↓↓↓

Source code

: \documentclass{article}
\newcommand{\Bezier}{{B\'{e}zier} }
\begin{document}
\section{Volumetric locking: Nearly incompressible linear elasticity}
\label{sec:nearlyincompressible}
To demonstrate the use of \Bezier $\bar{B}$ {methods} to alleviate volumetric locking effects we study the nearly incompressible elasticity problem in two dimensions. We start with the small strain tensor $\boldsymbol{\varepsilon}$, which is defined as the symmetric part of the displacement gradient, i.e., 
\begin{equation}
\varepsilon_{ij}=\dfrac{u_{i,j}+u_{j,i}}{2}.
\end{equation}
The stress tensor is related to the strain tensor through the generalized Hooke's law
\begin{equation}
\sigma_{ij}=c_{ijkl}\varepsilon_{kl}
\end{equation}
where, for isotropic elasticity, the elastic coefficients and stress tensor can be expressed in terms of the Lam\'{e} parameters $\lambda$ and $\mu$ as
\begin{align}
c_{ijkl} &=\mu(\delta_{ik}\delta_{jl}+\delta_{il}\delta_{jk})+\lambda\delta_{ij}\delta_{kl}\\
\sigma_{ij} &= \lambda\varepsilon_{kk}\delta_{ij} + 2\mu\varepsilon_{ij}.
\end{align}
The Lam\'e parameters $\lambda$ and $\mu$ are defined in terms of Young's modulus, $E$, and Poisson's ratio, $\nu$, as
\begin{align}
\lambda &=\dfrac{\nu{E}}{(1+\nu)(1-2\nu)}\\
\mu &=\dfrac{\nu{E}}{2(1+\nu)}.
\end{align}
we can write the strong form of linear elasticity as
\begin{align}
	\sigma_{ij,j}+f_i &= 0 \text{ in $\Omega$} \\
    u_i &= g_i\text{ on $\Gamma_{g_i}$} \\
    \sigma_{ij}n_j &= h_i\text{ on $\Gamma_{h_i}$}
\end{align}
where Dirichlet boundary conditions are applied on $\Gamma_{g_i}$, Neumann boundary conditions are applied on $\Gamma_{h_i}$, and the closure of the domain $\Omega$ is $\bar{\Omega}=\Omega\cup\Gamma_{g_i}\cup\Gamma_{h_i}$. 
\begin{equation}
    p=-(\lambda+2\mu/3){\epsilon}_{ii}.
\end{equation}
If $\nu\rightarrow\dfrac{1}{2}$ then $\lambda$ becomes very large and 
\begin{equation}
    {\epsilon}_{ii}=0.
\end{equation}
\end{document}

↑↑↑

▶ [What you need to do]
Check each line above for the word "lambda", and copy the lines where it appears.

▶ [The answer]
where, for isotropic elasticity, the elastic coefficients and stress tensor can be expressed in terms of the Lam\'{e} parameters $\lambda$ and $\mu$ as
c_{ijkl} &=\mu(\delta_{ik}\delta_{jl}+\delta_{il}\delta_{jk})+\lambda\delta_{ij}\delta_{kl}\\
\sigma_{ij} &= \lambda\varepsilon_{kk}\delta_{ij} + 2\mu\varepsilon_{ij}.
The Lam\'e parameters $\lambda$ and $\mu$ are defined in terms of Young's modulus, $E$, and Poisson's ratio, $\nu$, as
\lambda &=\dfrac{\nu{E}}{(1+\nu)(1-2\nu)}\\
    p=-(\lambda+2\mu/3){\epsilon}_{ii}.
If $\nu\rightarrow\dfrac{1}{2}$ then $\lambda$ becomes very large and 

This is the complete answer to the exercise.